The next thing to be aware of is that there can be multiple valid interpretations of a graph, all equally valid in absence of other data. The following is taken verbatim from Bandage’s wiki:

For a simple case, imagine a bacterial genome that contains a single repeated element in two separate places in the chromosome:

Simple example 1.

A researcher (who does not yet know the structure of the genome) sequences it, and the resulting 100 bp reads are assembled with a de novo assembler:

Simple example 2.

Because the repeated element is longer than the sequencing reads, the assembler was not able to reproduce the original genome as a single contig. Rather, three contigs are produced: one for the repeated sequence (even though it occurs twice) and one for each sequence between the repeated elements.

Given only the contigs, the relationship between these sequences is not clear. However, the assembly graph contains additional information which is made apparent in Bandage:

Simple example 3.

There are two principal underlying sequences compatible with this graph: two separate circular sequences that share a region in common, or a single larger circular sequence with an element that occurs twice:

Simple example 4.

Additional knowledge, such as information on the approximate size of the bacterial chromosome, can help the researcher to rule out the first alternative. In this way, Bandage has assisted in turning a fragmented assembly of three contigs into a completed genome of one sequence.

Assemble with SPAdes

We will now perform an assembly with the much more modern SPAdes assembler (Bankevich et al. 2012). It goes through a similar process to Velvet in the fact that it uses and simplifies de Bruijn graphs but it uses multiple values for k-mer size and combines the resultant graphs. This combination produces very good assemblies. When using SPAdes it is typical to choose at least 3 k-mer sizes. One low, one medium and one high. We will use 33, 55 and 91.

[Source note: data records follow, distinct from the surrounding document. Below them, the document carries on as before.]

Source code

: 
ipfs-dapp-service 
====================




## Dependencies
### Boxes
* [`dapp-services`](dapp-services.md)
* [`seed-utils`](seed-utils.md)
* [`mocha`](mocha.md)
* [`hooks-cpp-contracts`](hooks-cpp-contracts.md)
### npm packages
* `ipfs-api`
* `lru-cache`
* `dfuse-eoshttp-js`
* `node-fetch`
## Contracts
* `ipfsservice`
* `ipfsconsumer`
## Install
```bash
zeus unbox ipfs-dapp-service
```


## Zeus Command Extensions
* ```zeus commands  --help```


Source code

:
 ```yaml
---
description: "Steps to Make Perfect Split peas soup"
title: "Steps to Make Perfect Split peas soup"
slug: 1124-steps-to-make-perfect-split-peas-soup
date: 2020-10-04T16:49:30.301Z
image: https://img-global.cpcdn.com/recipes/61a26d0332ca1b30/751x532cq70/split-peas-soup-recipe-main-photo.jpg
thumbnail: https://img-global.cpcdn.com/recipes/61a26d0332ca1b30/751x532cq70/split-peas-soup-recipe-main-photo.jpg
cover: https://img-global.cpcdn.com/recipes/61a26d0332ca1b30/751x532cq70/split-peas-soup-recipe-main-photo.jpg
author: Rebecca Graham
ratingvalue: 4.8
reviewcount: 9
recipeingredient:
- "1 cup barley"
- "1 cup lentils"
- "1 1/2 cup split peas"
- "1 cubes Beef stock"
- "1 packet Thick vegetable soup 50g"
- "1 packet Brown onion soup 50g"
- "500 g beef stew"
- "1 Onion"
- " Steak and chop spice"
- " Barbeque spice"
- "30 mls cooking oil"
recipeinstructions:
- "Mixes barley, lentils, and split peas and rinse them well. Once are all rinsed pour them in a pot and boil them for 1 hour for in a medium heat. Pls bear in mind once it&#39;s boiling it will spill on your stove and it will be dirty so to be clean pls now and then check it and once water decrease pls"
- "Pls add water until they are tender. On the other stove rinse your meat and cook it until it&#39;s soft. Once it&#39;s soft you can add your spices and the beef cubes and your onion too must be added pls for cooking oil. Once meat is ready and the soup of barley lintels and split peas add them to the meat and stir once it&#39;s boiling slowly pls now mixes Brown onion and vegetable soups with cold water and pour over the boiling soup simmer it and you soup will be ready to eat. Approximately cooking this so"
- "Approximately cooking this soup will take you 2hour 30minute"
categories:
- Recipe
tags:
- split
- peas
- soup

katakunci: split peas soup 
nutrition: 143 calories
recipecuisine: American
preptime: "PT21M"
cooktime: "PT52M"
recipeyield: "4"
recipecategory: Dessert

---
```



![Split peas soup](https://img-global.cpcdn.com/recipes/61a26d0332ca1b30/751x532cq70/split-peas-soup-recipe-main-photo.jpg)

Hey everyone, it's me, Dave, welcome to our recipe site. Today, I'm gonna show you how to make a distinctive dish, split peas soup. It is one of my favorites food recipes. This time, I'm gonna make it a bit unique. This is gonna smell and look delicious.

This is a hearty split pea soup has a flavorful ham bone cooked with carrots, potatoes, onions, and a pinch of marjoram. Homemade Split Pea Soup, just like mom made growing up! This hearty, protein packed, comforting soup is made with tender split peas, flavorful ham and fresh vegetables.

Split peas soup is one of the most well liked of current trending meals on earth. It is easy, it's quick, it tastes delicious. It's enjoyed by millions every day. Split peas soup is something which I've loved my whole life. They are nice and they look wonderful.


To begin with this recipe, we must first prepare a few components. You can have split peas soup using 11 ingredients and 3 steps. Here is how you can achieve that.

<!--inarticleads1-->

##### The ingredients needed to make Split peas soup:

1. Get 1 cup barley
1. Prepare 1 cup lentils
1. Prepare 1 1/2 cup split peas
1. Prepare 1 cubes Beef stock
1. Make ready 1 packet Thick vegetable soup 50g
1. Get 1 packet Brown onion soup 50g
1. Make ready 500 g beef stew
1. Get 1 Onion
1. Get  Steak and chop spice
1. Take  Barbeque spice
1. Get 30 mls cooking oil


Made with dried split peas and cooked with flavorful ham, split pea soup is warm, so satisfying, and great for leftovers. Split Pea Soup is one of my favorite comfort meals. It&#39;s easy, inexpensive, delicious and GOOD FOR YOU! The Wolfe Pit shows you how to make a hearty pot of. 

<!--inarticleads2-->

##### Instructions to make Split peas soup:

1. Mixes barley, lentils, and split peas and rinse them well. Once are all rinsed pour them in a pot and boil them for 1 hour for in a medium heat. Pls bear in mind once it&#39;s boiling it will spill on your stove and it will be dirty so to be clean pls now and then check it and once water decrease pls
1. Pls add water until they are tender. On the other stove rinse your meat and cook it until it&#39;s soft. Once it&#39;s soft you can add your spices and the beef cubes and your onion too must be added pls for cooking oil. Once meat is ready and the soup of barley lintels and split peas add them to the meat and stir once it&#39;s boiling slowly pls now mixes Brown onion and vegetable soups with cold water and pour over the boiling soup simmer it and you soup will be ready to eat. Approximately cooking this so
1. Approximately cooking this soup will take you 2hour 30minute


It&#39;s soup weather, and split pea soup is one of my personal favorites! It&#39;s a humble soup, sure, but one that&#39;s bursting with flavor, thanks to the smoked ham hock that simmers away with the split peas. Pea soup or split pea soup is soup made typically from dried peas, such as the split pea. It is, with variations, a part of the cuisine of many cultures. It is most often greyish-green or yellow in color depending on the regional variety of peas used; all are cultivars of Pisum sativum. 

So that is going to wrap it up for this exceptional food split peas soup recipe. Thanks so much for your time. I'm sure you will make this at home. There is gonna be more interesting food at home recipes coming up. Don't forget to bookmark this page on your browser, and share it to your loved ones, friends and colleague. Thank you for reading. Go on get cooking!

Hands On: Assemble with SPAdes
  1. SPAdes ( Galaxy version 4.2.0+galaxy0): Assemble the reads:
    • “Operation mode”: Only assembler (--only_assembler)
    • “Single-end or paired-end short-reads”: Paired-end: list of dataset pairs
      • “FASTA/FASTQ file(s): collection”: Paired Reads
    • “Set coverage cutoff option”: auto
    • “Select k-mer detection option”: User specific
      • “K-mer size values”: 33,55,91 [note: no spaces!]
    • “Select optional output file(s)”: Assembly graph, Assembly graph with scaffold, Contigs, Scaffolds, Log

You will now have 5 new files in your history:

  • two Fasta files, one for contigs and one for scaffolds
  • two statistics files, one for contigs and one for scaffolds
  • the SPAdes log file.

Examine each file, especially the stats files.

Contig stats file with NODE_5 being the shortest contig with the highest coverage and NODE_1 being the opposite.

Question
  1. Why would one of the contigs have much higher coverage than the others?
  2. What could this represent?
Hands On: Visualize assembly with Bandage
  1. Bandage Image ( Galaxy version 2022.09+galaxy4) with the following parameters:
    • “Graphical Fragment Assembly”: assembly graph with scaffolds output from SPAdes tool
    • “Produce jpg, png or svg file?”: .png
  2. Examine the output image galaxy-eye

The visualized assembly should look something like this:

bandage spades.

Question

Which assembly looks better to you? Why?

Hands On: Get contig statistics for SPAdes contigs
  1. Fasta Statistics ( Galaxy version 1.0.1): Produce a summary of the SPAdes contigs:
    • param-file “fasta or multifasta file”: Select your velvet optimiser contigs file
  2. Look at the output file.

    Question

    Compare the output we got here with the output of the simple assemblies obtained in the introductory tutorial.

    1. What are the main differences between them?
    2. Did SPAdes produce a better assembly than the Velvet Optimiser?